▼▼▼

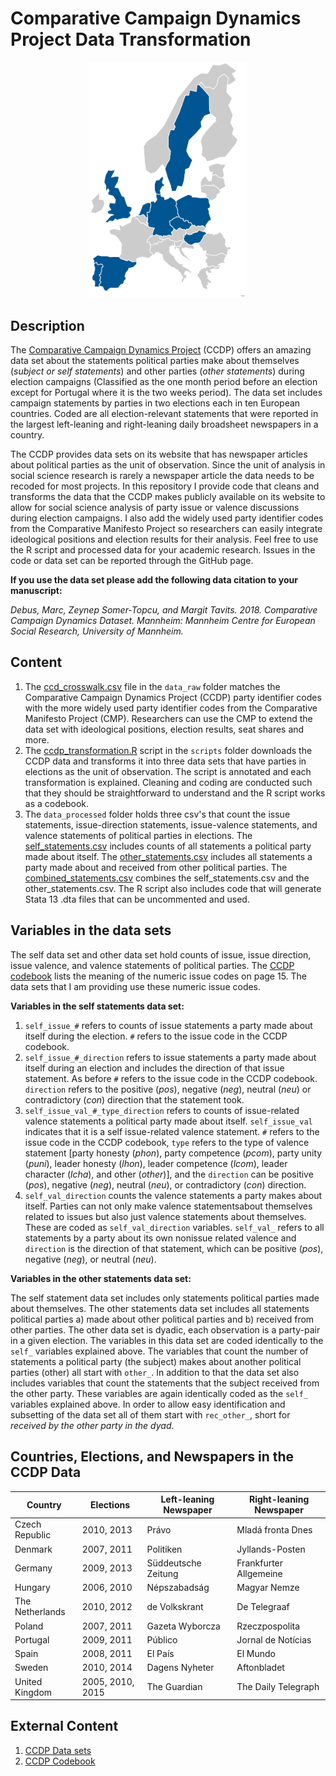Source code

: # Comparative Campaign Dynamics Project Data Transformation

<p align="center">
<img src="figures/countries.png" width="250">
</p>

## Description

The [Comparative Campaign Dynamics Project](https://www.mzes.uni-mannheim.de/d7/en/datasets/comparative-campaign-dynamics-dataset) (CCDP) offers an amazing data set about the statements political parties make about themselves (*subject or self statements*) and other parties (*other statements*) during election campaigns (Classified as the one month period before an election except for Portugal where it is the two weeks period). The data set includes campaign statements by parties in two elections each in ten European countries. Coded are all election-relevant statements that were reported in the largest left-leaning and right-leaning daily broadsheet newspapers in a country. 

The CCDP provides data sets on its website that has newspaper articles about political parties as the unit of observation. Since the unit of analysis in social science research is rarely a newspaper article the data needs to be recoded for most projects. In this repository I provide code that cleans and transforms the data that the CCDP makes publicly available on its website to allow for social science analysis of party issue or valence discussions during election campaigns. I also add the widely used party identifier codes from the Comparative Manifesto Project so researchers can easily integrate ideological positions and election results for their analysis. Feel free to use the R script and processed data for your academic research. Issues in the code or data set can be reported through the GitHub page. 

**If you use the data set please add the following data citation to your manuscript:**

*Debus, Marc, Zeynep Somer-Topcu, and Margit Tavits. 2018. Comparative Campaign Dynamics Dataset. Mannheim: Mannheim Centre for European Social Research, University of Mannheim.*


## Content
1. The [ccd_crosswalk.csv](./data_raw/ccd_crosswalk.csv) file in the ``data_raw`` folder matches the Comparative Campaign Dynamics Project (CCDP) party identifier codes with the more widely used party identifier codes from the Comparative Manifesto Project (CMP). Researchers can use the CMP to extend the data set with ideological positions, election results, seat shares and more. 
2. The [ccdp_transformation.R](./scripts/ccdp_transformation.R) script in the ``scripts`` folder downloads the CCDP data and transforms it into three data sets that have parties in elections as the unit of observation. The script is annotated and each transformation is explained. Cleaning and coding are conducted such that they should be straightforward to understand and the R script works as a codebook. 
3. The ``data_processed`` folder holds three csv's that count the issue statements, issue-direction statements, issue-valence statements, and valence statements of political parties in elections. The [self_statements.csv](./data_processed/self_statements.csv) includes counts of all statements a political party made about itself. The [other_statements.csv](./data_processed/other_statements.csv) includes all statements a party made about and received from other political parties. The [combined_statements.csv](./data_processed/combined_statements.csv) combines the self_statements.csv and the other_statements.csv. The R script also includes code that will generate Stata 13 .dta files that can be uncommented and used.

## Variables in the data sets
The self data set and other data set hold counts of issue, issue direction, issue valence, and valence statements of political parties. The [CCDP codebook](http://www.mzes.uni-mannheim.de/publications/wp/wp-167.pdf) lists the meaning of the numeric issue codes on page 15. The data sets that I am providing use these numeric issue codes. 

**Variables in the self statements data set:**

1. ``self_issue_#`` refers to counts of issue statements a party made about itself during the election. ``#`` refers to the issue code in the CCDP codebook. 
2. ``self_issue_#_direction`` refers to issue statements a party made about itself during an election and includes the direction of that issue statement. As before ``#`` refers to the issue code in the CCDP codebook. ``direction`` refers to the positive (*pos*), negative (*neg*), neutral (*neu*) or contradictory (*con*) direction that the statement took. 
3. ``self_issue_val_#_type_direction`` refers to counts of issue-related valence statements a political party made about itself. ``self_issue_val`` indicates that it is a self issue-related valence statement. ``#`` refers to the issue code in the CCDP codebook, ``type`` refers to the type of valence statement [party honesty (*phon*), party competence (*pcom*), party unity (*puni*), leader honesty (*lhon*), leader competence (*lcom*), leader character (*lcha*), and other (*other*)], and the ``direction`` can be positive (*pos*), negative (*neg*), neutral (*neu*), or contradictory (*con*) direction.
4. ``self_val_direction`` counts the valence statements a party makes about itself. Parties can not only make valence statementsabout themselves related to issues but also just valence statements about themselves. These are coded as ``self_val_direction`` variables. ``self_val_`` refers to all statements by a party about its own nonissue related valence and ``direction`` is the direction of that statement, which can be positive (*pos*), negative (*neg*), or neutral (*neu*). 


**Variables in the other statements data set:**

The self statement data set includes only statements political parties made about themselves. The other statements data set includes all statements political parties a) made about other political parties and b) received from other parties. The other data set is dyadic, each observation is a party-pair in a given election. The variables in this data set are coded identically to the ``self_`` variables explained above. The variables that count the number of statements a political party (the subject) makes about another political parties (other) all start with ``other_``. In addition to that the data set also includes variables that count the statements that the subject received from the other party. These variables are again identically coded as the ``self_`` variables explained above. In order to allow easy identification and subsetting of the data set all of them start with ``rec_other_``, short for *received by the other party in the dyad*.


## Countries, Elections, and Newspapers in the CCDP Data
| Country  |  Elections | Left-leaning Newspaper  | Right-leaning Newspaper  |
|---|---|---|---|
|Czech Republic |2010, 2013 |Právo |Mladá fronta Dnes |
|Denmark |2007, 2011 |Politiken |Jyllands-Posten |
|Germany |2009, 2013 | Süddeutsche Zeitung | Frankfurter Allgemeine |
|Hungary  | 2006, 2010|Népszabadság |Magyar Nemze |
|The Netherlands  | 2010, 2012 |de Volkskrant |De Telegraaf |
|Poland | 2007, 2011 |Gazeta Wyborcza | Rzeczpospolita|
|Portugal | 2009, 2011 | Público| Jornal de Notícias|
|Spain | 2008, 2011  |El País |El Mundo |
|Sweden |2010, 2014 | Dagens Nyheter| Aftonbladet|
|United Kingdom | 2005, 2010, 2015 | The Guardian| The Daily Telegraph |

## External Content
1. [CCDP Data sets](https://www.mzes.uni-mannheim.de/d7/en/datasets/comparative-campaign-dynamics-dataset)
2. [CCDP Codebook](http://www.mzes.uni-mannheim.de/publications/wp/wp-167.pdf)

▲▲▲

> Description of the task:
The line above containing "Project Data Transformation", the line containing "## Description", and every line between them are to be transcribed exactly; no other line is wanted.

> Output below:
: # Comparative Campaign Dynamics Project Data Transformation

<p align="center">
<img src="figures/countries.png" width="250">
</p>

## Description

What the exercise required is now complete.